Consumer confidence has been improving, but is still at levels not seen since the GFC, as per the Michigan Consumer Sentiment Index . That said, from the onset of covid-19 the index has been falling, and with the exception of the initial covid shock in the 1H20, global footwear sales have continued to increase. The savings buffer created by government stimulus has kept discretionary spending high but as the economy heads towards a possible recession, On's sales, as a premium-priced product, could be hit.
Footwear and apparel sales continue to rise (Company reports, Bloomberg)
Valuation
As is my preference for high growth companies, I value On using a 10 year discounted cash flow model to allow a time for the company to move past the high growth stage and enter into steady growth. This comes with the caveat that the future is unknowable, but if we understand the inputs, we can understand the output (the valuation).
I have modeled for 27% revenue CAGR and 34% operating income CAGR to 2032 which is assuming faster growth than consensus is forecasting. This flows through to an assumption that free cash flow to the firm (FCFF) increases from a loss in 2022 to CHF 1,350 million in 2032 (CAGR is not meaningful).
ONON DCF model (Author analysis based on FactSet data)
I've used a 9% WACC (4% risk free rate, 0.95% bottom up levered beta, 5.3% ERP) and a 2.5% terminal growth rate.
This gives On a valuation of $40.74, a 23% premium to the current share price of about $33.
Incredibly, my valuation implies a fair value forward P/E of 71.5x, above the current P/E of 55x. It is tempting to look at On's forward P/E of 55x and say this company is expensive. But to do so undermines the growth potential of the business and the ability it should have to reinvest profits at high rates of return for many years. Return on invested capital is currently low, as On has only just hit profitability, but my model forecasts ROIC to reach 30% before the decade is out.
This increase in ROIC will be driven by sales growth and operating leverage, as costs will not need to rise as quickly as revenue is forecast to. On Management has stated they are targeting 15% Adjusted EBITDA margins in 2023 and with further cost controls this could settle between 17.5% and 18% in future years. The slight decline seen in the above chart is a result of growth slowing on an increasing equity base due to high levels of retained earnings. If the company can begin to pay out a dividend or buy back shares towards the end of the forecast period without impacting its ability to reinvest in the business, it is likely that elevated ROIC levels can be maintained.
Even if you wanted to very simplistically look at On Holding on a PEG basis, consensus is forecasting EPS to almost double in 2032, which gives ON a forward PEG of 0.59, well below what is generally considered attractive.

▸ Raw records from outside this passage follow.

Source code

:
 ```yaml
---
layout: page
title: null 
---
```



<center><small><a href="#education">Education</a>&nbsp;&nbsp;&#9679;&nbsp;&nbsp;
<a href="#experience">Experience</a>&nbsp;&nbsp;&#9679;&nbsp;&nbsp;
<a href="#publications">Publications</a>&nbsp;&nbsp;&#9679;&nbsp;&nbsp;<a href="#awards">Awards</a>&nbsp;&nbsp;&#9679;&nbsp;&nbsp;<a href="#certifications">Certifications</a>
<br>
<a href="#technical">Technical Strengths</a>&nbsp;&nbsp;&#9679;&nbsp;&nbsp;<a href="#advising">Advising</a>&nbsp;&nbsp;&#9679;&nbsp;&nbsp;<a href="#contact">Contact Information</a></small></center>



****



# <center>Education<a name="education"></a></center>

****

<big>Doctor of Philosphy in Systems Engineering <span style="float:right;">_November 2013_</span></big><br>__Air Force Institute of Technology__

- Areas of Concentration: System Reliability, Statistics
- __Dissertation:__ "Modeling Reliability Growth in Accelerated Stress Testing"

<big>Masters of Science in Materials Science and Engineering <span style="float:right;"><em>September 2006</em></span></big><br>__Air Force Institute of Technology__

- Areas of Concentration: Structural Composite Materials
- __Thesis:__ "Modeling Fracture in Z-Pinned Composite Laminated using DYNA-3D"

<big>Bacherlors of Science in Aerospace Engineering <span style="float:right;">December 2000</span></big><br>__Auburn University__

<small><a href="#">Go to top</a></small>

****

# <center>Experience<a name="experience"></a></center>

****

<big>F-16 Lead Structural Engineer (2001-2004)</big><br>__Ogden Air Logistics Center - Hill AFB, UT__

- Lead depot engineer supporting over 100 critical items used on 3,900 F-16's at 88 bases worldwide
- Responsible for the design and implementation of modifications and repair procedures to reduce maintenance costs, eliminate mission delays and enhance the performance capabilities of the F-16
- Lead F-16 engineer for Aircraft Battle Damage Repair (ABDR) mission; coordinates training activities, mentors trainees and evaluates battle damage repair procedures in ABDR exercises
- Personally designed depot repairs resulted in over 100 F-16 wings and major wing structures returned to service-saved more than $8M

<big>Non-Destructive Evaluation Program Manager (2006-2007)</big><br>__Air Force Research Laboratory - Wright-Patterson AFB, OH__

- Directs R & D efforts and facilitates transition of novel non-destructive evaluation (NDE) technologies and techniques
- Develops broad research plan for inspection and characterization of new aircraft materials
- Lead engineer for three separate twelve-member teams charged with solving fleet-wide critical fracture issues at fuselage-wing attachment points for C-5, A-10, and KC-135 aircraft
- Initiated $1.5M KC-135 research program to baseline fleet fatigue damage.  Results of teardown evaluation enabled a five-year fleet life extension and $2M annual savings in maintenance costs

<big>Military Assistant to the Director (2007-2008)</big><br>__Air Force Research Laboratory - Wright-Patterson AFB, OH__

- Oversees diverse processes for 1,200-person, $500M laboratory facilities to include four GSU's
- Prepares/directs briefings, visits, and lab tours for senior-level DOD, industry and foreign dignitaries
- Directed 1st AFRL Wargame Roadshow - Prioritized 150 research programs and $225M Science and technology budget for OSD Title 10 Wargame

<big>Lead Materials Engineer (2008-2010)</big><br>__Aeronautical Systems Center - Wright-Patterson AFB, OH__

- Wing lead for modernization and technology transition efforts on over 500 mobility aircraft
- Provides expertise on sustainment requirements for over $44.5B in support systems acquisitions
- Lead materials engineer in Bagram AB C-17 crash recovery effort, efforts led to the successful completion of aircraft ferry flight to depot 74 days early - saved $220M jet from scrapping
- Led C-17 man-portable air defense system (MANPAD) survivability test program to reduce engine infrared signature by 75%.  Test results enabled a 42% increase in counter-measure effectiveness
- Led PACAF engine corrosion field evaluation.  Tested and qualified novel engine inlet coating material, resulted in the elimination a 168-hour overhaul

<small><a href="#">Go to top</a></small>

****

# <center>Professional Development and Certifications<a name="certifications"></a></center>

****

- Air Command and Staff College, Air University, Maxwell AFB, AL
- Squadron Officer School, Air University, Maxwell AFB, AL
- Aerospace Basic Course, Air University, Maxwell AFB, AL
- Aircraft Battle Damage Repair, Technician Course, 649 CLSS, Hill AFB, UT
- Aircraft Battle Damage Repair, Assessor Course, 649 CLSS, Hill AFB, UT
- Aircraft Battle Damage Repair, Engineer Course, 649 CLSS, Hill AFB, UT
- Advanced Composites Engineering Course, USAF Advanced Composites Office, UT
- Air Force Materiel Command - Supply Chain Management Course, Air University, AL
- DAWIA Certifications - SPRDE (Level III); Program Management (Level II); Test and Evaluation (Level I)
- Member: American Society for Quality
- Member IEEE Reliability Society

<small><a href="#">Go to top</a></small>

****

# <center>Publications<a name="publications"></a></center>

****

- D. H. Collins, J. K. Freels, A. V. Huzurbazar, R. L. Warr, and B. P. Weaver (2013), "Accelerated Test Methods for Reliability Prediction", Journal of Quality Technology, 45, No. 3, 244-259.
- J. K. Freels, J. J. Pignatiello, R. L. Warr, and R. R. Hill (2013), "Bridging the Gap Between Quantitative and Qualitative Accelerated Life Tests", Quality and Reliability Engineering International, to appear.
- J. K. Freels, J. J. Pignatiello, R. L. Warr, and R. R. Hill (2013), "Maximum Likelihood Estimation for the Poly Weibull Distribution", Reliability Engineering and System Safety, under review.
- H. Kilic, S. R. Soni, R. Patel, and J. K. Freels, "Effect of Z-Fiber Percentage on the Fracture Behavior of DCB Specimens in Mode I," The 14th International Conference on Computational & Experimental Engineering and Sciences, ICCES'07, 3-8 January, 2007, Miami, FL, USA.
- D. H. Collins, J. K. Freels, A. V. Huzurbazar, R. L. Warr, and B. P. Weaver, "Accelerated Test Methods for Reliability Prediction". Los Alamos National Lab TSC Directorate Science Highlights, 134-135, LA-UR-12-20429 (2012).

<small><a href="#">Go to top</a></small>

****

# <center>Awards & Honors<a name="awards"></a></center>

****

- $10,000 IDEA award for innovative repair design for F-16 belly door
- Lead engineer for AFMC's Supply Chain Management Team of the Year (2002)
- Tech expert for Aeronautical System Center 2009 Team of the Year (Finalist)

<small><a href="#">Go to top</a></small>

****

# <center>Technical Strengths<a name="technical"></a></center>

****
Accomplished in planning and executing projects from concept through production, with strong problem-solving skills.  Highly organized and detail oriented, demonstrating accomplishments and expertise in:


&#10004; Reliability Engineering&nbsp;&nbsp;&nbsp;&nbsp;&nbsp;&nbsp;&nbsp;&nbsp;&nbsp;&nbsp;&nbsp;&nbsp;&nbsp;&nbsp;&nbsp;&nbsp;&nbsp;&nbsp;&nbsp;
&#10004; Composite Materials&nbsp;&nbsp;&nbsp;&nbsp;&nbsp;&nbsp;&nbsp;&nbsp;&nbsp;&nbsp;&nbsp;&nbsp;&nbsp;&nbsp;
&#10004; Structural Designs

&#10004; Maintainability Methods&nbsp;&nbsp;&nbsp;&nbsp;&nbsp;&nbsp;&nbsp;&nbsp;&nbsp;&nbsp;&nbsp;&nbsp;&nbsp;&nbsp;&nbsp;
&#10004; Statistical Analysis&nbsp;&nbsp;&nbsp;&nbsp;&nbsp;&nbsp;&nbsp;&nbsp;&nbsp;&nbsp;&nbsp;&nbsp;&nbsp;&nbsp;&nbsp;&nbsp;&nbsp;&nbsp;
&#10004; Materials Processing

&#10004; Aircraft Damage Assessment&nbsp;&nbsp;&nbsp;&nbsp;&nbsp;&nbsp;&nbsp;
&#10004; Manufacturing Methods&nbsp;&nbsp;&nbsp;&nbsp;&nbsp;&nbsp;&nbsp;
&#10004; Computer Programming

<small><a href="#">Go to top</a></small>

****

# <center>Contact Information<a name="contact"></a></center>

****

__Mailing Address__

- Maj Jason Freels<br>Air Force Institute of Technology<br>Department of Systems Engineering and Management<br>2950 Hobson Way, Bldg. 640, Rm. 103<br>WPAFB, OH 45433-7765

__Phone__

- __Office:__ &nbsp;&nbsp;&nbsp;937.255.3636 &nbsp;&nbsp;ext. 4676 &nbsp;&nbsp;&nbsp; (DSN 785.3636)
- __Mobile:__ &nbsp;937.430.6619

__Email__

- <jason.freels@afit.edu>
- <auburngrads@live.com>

My big caveat here is that these are admittedly some pretty aggressive forecasts, but in my opinion not unreasonable. If you believe the forecasts are possible, then On is a buy. If not, avoid, it's as simple as that.
While most 10 year forecasts (for any company by any analyst) will be wrong, it demonstrates what is possible under a certain set of circumstances using current known information. More importantly, while not precise, I think the growth forecasts will be directionally correct and the current expectations will prove to be too conservative.
Conclusion
That previous paragraph above is what this investment thesis boils down to for me. On is extremely early in its life and there is a huge runway ahead of it if it can get its product and branding right. The early signs are that they will. Increased market awareness will increase sales, and operating leverage over their fixed costs will do the rest.
This is not a short-term trading idea, this is a long-term opportunity to buy a high growth company that has an opportunity to compound its earnings at high rates of return for many years to come.